Black, choking smoke erupted around him, making Joe tear up. He bent over, coughing …

And the music started up around him again, as if it had never stopped.

A black feather lay on the stage next to Joe’s polished shoes.

Three days later, his draft papers arrived in the mail. Six days later, Joe shipped out to training camp, carrying his saxophone by his side but leaving his brothers behind.

Joe was on patrol in Germany the next time he saw his father. It was the middle of the night and he was alone on his shift when a great black wolf slunk out of the shadows and shifted into the shape of a man in a long black coat.

“Evening, Joe,” his father said.

“Evening,” Joe said, keeping his voice even. He kept walking as his father fell into step beside him. “Pleased with yourself?” he asked.
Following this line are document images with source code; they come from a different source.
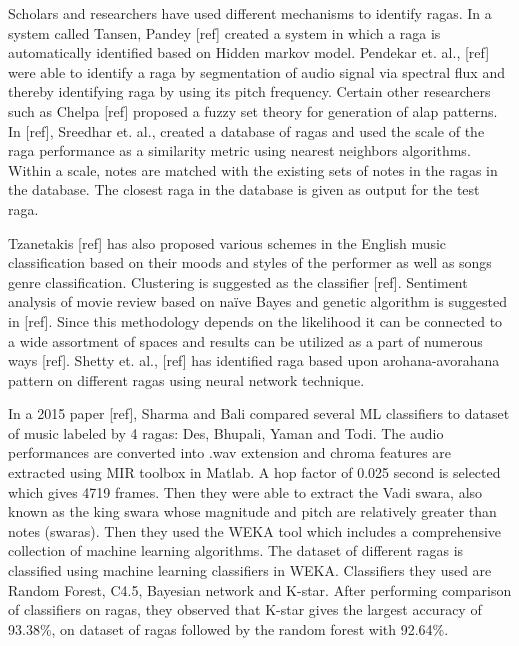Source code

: \doublespacing
\setlength{\parindent}{1cm}

Scholars and researchers have used different mechanisms to identify ragas. In a system called Tansen, Pandey [ref] created a system in which a raga is automatically identified based on Hidden markov model. Pendekar et. al., [ref] were able to identify a raga by segmentation of audio signal via spectral flux and thereby identifying raga by using its pitch frequency. Certain other researchers such as Chelpa [ref] proposed a fuzzy set theory for generation of alap patterns.  In [ref], Sreedhar et. al., created a database of ragas and used the scale of the raga performance as a similarity metric using nearest neighbors algorithms. Within a scale, notes are matched with the existing sets of notes in the ragas in the database. The closest raga in the database is given as output for the test raga.
\par
Tzanetakis [ref] has also proposed various schemes in the English music classification based on their moods and styles of the performer as well as songs genre classification. Clustering is suggested as the classifier [ref]. Sentiment analysis of movie review based on naïve Bayes and genetic algorithm is suggested in [ref]. Since this methodology depends on the likelihood it can be connected to a wide assortment of spaces and results can be utilized as a part of numerous ways [ref]. Shetty et. al., [ref] has identified raga based upon arohana-avorahana pattern on different ragas using neural network technique.
\par
In a 2015 paper [ref], Sharma and Bali compared several ML classifiers to dataset of music labeled by 4 ragas: Des, Bhupali, Yaman and Todi. The audio performances are converted into .wav extension and chroma features are extracted using MIR toolbox in Matlab. A hop factor of 0.025 second is selected which gives 4719 frames. Then they were able to extract the Vadi swara, also known as the king swara whose magnitude and pitch are relatively greater than notes (swaras). Then they used the WEKA tool which includes a comprehensive collection of machine learning algorithms. The dataset of different ragas is classified using machine learning classifiers in WEKA. Classifiers they used are Random Forest, C4.5, Bayesian network and K-star. After performing comparison of classifiers on ragas, they observed that K-star gives the largest accuracy of 93.38\%, on dataset of ragas followed by the random forest with 92.64\%.
\par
“Not really. It meant another long trip, and I don’t care for travel.”

“Maybe you should have thought of that before you got me drafted.”

“You had to learn a lesson.”

“If you mean you’ve got a nasty temper, I’ve learned that for sure.”

“No,” Joe’s father said. He stopped walking and stared Joe in the eye as he intoned the words with a street preacher’s intensity. “In the end, you’re alone. You’re always alone.”

“Not tonight,” Joe said. “Unfortunately.”

He started walking again, leaving his father behind.

“You don’t know what you’re giving up,” his father called after him. “I can take you away from all this, boy.”

“Too late,” Joe called back, without turning around.

His brothers had marched down together to the recruiting office the day Joe’s draft papers had come through. That was his family, all over. Sure, Ivan had had big plans, but when it came down to it, they were a team.

They couldn’t argue the Army into putting them all in the same unit, but they made a bargain. All of them had joined the army bands, and they saw it as good practice. As soon as the war ended, they’d be back on the road to Hollywood.

When Joe came back on his next rotation to the spot where he’d left his father behind, all he saw was a tuft of long black fur. He shook his head and let it lie forgotten on the ground.

Joe didn’t see his father for the next three years, and he didn’t miss the old man, either. He marched through days and nights of war, playing his sax for the unit, until the endless German rain rusted his beautiful instrument beyond repair. He played a shoddy borrowed replacement, provided by the army, to cheer the troops as they marched into towns filled with thousands of corpses lying piled on the ground, the aftermath of successful air raids. By nighttime, the corpses had been cleared from the streets with grim efficiency, but their faces filled Joe’s dreams, to a soundtrack of the jazzy two-steps he played in the army band.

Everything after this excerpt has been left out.